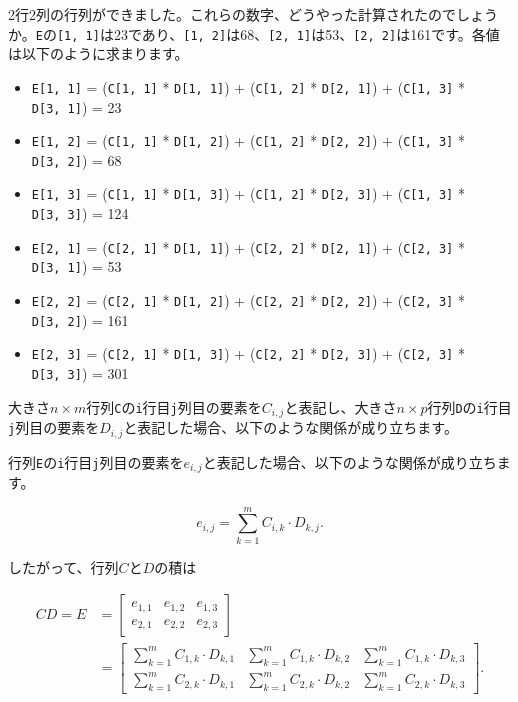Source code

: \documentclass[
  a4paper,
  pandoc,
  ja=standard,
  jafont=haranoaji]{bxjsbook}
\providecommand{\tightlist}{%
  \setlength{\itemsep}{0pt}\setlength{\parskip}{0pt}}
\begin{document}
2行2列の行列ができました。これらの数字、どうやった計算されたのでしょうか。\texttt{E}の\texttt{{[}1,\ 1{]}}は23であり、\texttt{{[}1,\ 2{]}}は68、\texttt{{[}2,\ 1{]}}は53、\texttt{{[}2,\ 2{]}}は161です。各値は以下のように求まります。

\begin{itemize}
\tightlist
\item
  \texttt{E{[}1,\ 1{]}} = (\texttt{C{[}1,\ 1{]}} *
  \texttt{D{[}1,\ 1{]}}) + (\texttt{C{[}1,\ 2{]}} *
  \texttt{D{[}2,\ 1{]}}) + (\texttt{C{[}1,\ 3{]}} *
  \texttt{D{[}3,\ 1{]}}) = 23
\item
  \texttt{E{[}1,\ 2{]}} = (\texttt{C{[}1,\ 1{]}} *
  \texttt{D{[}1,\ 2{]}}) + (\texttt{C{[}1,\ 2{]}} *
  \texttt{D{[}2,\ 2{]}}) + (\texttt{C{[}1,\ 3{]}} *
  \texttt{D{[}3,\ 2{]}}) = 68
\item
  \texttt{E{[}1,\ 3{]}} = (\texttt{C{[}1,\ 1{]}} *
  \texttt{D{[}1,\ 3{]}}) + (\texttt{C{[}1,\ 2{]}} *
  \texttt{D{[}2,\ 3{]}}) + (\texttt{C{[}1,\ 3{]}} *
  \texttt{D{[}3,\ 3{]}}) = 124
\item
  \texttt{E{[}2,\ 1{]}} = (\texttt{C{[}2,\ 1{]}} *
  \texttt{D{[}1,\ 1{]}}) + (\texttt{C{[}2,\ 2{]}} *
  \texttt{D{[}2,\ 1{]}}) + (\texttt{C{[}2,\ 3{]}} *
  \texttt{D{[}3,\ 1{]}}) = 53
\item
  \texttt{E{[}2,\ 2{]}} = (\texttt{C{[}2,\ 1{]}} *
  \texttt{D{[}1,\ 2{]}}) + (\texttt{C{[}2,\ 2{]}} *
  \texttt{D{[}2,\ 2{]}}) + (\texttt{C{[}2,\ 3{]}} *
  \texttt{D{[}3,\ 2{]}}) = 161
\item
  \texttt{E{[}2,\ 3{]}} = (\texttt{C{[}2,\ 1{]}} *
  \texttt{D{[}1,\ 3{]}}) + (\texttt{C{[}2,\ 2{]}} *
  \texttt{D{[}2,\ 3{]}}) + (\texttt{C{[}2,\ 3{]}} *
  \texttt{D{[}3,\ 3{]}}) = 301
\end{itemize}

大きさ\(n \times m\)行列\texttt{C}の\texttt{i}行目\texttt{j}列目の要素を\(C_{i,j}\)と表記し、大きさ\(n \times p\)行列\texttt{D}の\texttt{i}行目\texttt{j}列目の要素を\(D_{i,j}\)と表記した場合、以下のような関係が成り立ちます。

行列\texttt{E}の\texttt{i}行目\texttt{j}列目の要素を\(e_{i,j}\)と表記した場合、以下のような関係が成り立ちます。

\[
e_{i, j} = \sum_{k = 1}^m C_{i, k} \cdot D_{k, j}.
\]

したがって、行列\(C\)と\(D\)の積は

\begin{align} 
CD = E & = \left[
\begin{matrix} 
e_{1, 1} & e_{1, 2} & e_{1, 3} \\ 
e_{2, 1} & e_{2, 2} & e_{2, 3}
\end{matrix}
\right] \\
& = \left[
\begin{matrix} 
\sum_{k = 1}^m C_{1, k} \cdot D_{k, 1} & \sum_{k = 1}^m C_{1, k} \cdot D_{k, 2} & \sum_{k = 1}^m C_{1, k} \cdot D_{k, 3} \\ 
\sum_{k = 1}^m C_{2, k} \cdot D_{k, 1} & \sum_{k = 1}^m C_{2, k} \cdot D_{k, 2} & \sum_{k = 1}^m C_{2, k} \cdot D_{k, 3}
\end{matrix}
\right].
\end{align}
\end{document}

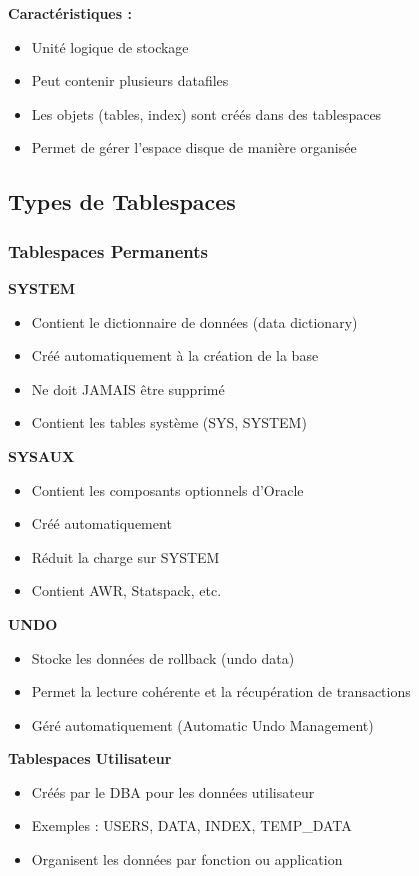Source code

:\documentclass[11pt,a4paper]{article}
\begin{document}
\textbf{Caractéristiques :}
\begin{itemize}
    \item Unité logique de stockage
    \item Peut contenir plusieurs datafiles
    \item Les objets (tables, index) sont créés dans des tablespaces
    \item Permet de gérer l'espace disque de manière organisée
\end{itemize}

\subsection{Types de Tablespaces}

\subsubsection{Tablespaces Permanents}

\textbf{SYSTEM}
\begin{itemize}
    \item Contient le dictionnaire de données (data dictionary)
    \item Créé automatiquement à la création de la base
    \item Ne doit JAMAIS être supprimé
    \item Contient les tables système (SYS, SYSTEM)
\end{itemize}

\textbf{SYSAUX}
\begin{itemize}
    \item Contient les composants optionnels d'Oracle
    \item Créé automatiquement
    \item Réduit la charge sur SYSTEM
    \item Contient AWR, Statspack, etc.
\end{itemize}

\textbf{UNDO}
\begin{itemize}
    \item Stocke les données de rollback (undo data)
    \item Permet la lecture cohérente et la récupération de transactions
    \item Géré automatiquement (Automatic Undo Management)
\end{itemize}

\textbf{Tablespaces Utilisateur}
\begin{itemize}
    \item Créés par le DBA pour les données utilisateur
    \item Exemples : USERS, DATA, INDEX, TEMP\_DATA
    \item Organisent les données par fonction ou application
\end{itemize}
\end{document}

════════════════════

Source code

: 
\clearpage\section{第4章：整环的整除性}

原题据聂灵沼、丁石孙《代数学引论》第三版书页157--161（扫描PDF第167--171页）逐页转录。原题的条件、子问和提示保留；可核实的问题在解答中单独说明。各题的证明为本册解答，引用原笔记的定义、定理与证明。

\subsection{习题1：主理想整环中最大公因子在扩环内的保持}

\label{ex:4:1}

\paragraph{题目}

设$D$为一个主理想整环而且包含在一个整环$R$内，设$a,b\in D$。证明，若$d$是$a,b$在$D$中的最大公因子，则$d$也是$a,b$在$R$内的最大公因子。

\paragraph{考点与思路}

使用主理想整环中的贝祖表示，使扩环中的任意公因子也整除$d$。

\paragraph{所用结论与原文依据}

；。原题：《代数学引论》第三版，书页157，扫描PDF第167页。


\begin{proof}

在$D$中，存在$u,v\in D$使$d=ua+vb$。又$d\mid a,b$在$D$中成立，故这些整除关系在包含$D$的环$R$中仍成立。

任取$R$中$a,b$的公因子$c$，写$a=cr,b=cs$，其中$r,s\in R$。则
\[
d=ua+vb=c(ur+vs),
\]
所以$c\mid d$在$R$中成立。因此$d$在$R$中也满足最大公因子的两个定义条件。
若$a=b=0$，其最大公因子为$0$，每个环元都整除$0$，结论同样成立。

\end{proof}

════════════════════

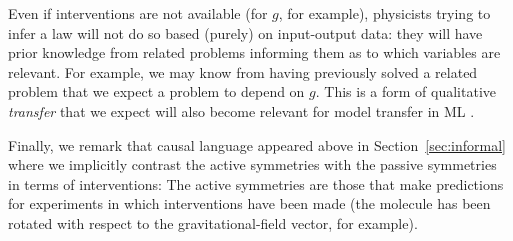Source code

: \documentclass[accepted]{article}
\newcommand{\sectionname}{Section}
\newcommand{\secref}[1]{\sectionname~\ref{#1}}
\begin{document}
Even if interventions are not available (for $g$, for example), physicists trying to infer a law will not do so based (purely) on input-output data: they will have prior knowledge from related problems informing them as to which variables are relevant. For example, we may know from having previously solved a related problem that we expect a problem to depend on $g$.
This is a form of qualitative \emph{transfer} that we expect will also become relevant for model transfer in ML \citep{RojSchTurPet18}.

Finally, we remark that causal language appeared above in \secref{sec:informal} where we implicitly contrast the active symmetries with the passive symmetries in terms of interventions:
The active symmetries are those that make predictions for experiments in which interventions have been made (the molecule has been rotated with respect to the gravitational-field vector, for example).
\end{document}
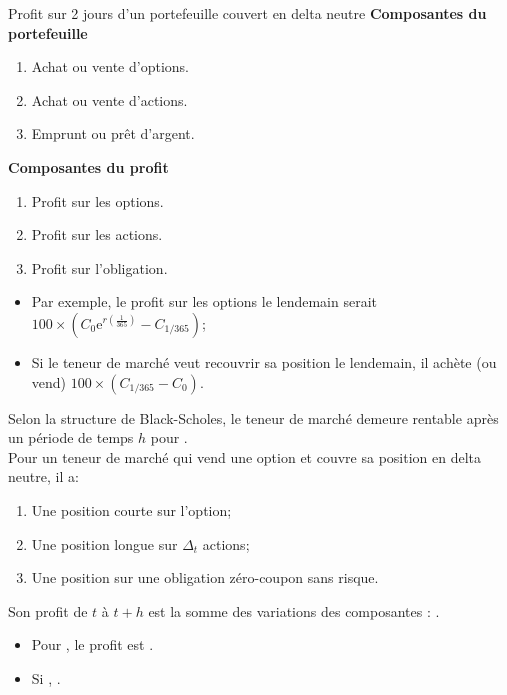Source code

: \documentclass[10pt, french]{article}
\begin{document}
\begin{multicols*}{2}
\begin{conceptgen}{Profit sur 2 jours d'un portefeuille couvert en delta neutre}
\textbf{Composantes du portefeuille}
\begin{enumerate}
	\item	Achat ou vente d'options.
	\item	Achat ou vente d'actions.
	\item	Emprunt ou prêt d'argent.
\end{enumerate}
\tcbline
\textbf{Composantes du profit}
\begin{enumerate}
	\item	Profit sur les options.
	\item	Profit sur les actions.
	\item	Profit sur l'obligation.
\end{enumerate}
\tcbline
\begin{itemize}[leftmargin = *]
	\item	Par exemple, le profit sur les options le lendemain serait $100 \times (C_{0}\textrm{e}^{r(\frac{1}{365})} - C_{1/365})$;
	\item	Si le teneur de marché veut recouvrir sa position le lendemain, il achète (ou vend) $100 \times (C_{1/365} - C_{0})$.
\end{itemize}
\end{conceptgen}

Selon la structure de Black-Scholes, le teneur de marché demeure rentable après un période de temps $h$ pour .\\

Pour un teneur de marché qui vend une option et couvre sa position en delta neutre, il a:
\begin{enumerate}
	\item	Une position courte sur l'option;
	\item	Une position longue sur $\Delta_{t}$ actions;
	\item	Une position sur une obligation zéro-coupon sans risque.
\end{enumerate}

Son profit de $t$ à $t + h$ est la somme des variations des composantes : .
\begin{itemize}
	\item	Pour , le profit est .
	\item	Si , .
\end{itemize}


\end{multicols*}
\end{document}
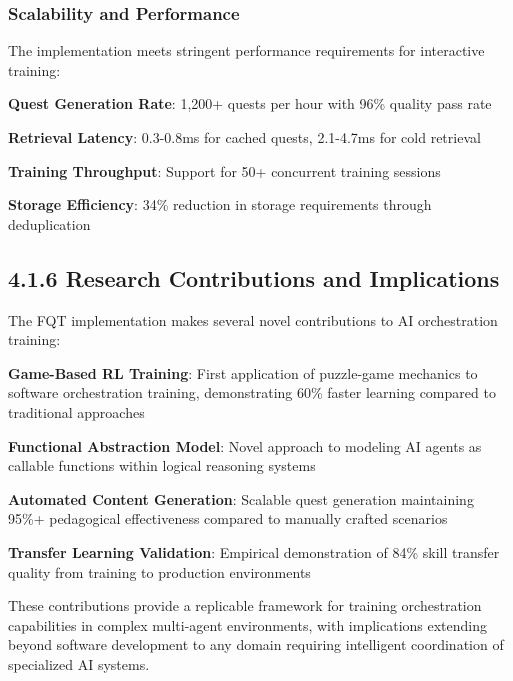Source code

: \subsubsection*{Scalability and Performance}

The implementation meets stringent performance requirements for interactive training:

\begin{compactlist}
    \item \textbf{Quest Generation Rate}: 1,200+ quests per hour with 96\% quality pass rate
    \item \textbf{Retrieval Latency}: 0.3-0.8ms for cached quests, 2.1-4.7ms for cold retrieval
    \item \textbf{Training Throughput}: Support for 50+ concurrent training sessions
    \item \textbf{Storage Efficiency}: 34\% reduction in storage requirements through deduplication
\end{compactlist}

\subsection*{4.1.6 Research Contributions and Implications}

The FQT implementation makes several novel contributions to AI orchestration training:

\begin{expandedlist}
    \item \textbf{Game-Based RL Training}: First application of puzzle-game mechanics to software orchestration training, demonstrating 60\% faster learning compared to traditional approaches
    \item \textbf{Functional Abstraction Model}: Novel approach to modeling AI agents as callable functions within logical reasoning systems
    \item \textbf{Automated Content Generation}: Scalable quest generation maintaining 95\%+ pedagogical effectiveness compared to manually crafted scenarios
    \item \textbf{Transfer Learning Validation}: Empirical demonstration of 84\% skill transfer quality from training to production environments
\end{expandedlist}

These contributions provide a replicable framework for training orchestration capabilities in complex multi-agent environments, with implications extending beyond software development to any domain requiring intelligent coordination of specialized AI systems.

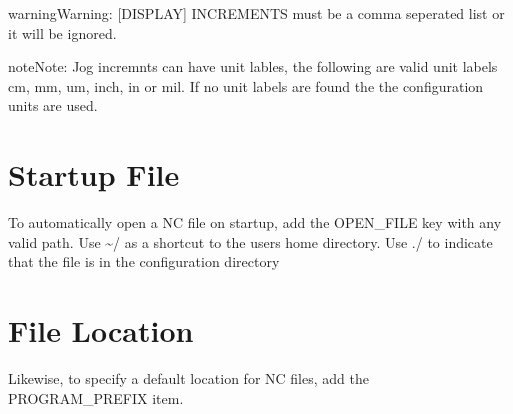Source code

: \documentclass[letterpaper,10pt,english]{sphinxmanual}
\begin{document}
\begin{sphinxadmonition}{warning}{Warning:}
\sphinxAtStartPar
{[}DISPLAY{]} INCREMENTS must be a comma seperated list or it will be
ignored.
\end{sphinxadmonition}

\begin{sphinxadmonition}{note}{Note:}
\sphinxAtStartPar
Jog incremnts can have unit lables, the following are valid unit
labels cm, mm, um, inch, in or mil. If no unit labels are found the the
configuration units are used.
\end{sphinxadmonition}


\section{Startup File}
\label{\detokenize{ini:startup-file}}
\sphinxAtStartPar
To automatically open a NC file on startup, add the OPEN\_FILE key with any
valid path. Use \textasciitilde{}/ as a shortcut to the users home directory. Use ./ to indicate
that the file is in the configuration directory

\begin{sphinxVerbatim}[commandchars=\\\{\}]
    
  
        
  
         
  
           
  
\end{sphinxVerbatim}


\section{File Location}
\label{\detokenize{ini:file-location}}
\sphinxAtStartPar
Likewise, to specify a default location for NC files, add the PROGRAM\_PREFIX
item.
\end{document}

════════════════════

From the records above, copy exactly the stretch from the line holding "Finally, we remark" through the line holding "sur les actions.", both ends included, without the pictures.

* _WRITTEN RESPONSE_
Finally, we remark that causal language appeared above in \secref{sec:informal} where we implicitly contrast the active symmetries with the passive symmetries in terms of interventions:
The active symmetries are those that make predictions for experiments in which interventions have been made (the molecule has been rotated with respect to the gravitational-field vector, for example).
\end{document}
Source code

: \documentclass[10pt, french]{article}
\begin{document}
\begin{multicols*}{2}
\begin{conceptgen}{Profit sur 2 jours d'un portefeuille couvert en delta neutre}
\textbf{Composantes du portefeuille}
\begin{enumerate}
	\item	Achat ou vente d'options.
	\item	Achat ou vente d'actions.
	\item	Emprunt ou prêt d'argent.
\end{enumerate}
\tcbline
\textbf{Composantes du profit}
\begin{enumerate}
	\item	Profit sur les options.
	\item	Profit sur les actions.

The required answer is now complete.